*** Opening of Provided material ***
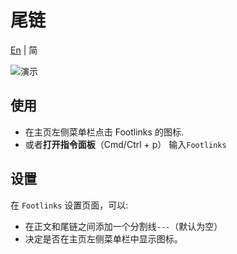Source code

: # 尾链

[En](https://github.com/DahaWong/obsidian-footlinks/blob/main/README.md) | 简

![演示](https://raw.githubusercontent.com/DahaWong/obsidian-footlinks/main/demo.png)

## 使用
- 在主页左侧菜单栏点击 Footlinks 的图标.
- 或者**打开指令面板**（Cmd/Ctrl + p） 输入`Footlinks`

## 设置
在 `Footlinks` 设置页面，可以:
- 在正文和尾链之间添加一个分割线`---`（默认为空）
- 决定是否在主页左侧菜单栏中显示图标。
*** Close of Provided material ***
→ Description of the task
From the line that contains "- 在主页左侧菜单栏点击 Footlinks 的图标." through the final line of the entries above, every line must be reproduced exactly and nothing more.

→ Response area
- 在主页左侧菜单栏点击 Footlinks 的图标.
- 或者**打开指令面板**（Cmd/Ctrl + p） 输入`Footlinks`

## 设置
在 `Footlinks` 设置页面，可以:
- 在正文和尾链之间添加一个分割线`---`（默认为空）
- 决定是否在主页左侧菜单栏中显示图标。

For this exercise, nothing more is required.